This is the bracing advice of Cliff Fluet, partner at the London-based law firm Lewis Silkin, who sums up his stock in trade as “helping clients to exploit brands and content profitably and legally within a rapidly converging mediascape, and enabling those seeking to use branded content to monetise their assets to develop new revenue streams”.
In other words, Fluet is a useful man to know if you are contemplating a move into branded or advertiser-funded content — and if you are not yet thinking about it, he would strongly encourage you to start. Fluet maintains that broadcaster/brand partnerships are “absolutely the future” in a multiplatform, multi-screen world where the traditional content-funding models are collapsing like fallen soufflés. “Broadcasters can’t afford to commission as much content any more,” he adds. “But brands can — and that has the potential to be win-win for all concerned.”
But Fluet is realistic about the “clash of cultures and mindsets” that can result in badly structured or poorly understood branded-content partnerships. “There are a lot of future business models and issues at stake, a huge amount of education is still needed, and power play and egos can interfere,” he says, admitting that the various stakeholders’ relationships are likely to remain tense until the industry works out an accepted way of working.

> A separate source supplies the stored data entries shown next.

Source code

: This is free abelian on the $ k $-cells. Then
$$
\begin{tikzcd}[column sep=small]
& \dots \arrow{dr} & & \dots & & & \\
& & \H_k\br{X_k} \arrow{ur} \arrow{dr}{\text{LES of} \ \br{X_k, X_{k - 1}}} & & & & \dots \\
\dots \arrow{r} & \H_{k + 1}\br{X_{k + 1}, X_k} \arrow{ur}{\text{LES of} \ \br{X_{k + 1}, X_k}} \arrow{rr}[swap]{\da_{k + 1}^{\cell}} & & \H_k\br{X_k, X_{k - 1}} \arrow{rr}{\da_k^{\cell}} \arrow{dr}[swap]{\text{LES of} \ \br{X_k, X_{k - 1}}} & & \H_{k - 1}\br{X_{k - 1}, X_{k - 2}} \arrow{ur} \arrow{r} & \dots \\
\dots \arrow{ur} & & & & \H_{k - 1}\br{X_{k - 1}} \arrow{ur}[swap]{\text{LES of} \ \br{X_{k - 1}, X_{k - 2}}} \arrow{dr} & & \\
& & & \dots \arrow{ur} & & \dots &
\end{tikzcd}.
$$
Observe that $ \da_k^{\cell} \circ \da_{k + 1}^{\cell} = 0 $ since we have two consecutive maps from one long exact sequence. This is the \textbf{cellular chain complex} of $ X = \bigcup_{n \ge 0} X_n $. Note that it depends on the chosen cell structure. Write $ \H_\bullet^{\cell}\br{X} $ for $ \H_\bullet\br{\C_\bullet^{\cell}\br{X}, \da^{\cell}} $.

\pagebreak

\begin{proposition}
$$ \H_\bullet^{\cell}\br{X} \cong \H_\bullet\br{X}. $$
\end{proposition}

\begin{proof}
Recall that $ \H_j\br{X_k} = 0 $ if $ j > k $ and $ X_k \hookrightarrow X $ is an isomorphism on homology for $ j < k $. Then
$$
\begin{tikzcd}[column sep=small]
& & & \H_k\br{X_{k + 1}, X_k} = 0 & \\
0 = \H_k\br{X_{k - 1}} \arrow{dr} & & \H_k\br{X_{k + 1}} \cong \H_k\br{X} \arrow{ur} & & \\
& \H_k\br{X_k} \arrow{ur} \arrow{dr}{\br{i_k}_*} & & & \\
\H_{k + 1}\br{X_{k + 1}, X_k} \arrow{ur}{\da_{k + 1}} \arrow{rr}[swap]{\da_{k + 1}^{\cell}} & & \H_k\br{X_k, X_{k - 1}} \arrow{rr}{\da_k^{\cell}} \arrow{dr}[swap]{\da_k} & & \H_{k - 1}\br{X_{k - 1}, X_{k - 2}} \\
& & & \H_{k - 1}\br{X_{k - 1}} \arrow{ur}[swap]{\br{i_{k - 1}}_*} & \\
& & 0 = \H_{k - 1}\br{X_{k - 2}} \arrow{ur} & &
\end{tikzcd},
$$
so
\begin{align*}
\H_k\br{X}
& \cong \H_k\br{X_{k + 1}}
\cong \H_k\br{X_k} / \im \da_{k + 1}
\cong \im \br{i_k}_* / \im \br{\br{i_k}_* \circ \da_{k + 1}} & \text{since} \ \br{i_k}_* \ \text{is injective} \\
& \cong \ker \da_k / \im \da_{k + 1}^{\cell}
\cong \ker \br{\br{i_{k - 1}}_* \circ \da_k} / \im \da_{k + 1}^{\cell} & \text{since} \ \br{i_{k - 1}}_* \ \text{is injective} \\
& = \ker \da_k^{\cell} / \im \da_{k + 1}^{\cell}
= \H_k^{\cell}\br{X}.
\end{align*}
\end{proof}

He also pleads for pragmatism: “People can get very hung up about copyright. I know it sounds counter-intuitive for a copyright lawyer to say that copyright doesn’t matter, but sometimes the deal is more important. I can structure you a deal where you own 100% of the rights but have no revenue or creative control. To me, it seems more sensible to maximise the revenue streams. If you’ve got 95% of the revenue and 100% of the creative control, do you need to own the rights?”
Jeopardising a production by quibbling over copyright, he adds, is about as helpful as “bald men fighting over a comb”.
So what’s Fluet’s advice for a happy branded-content experience? First and foremost, don’t assume anything. “Many production companies make the mistake of thinking brands are like broadcasters or the bank,” he says. “They’re not. But you have to enter into a genuine dialogue to find out what they hope to achieve. Production companies can create a lot of value in this respect, such as behind-the-scenes exclusives and web content. So don’t have a laser focus on just the programme. Think instead about what added collateral you can bring to the relationship. Brands are very interested in formats.”
Second, be flexible. Leave the accepted practice at the door and embrace new ways of working, be it sharing revenues, sharing ownership or sharing outcomes.
And last, be understanding. “Production companies, ad agencies, brands and broadcasters all have different commercial agendas,” Fluet says. “My view is that, if you identify and engage with the hopes and fears of all the stakeholders, you are likely to end up with a deal that flies.”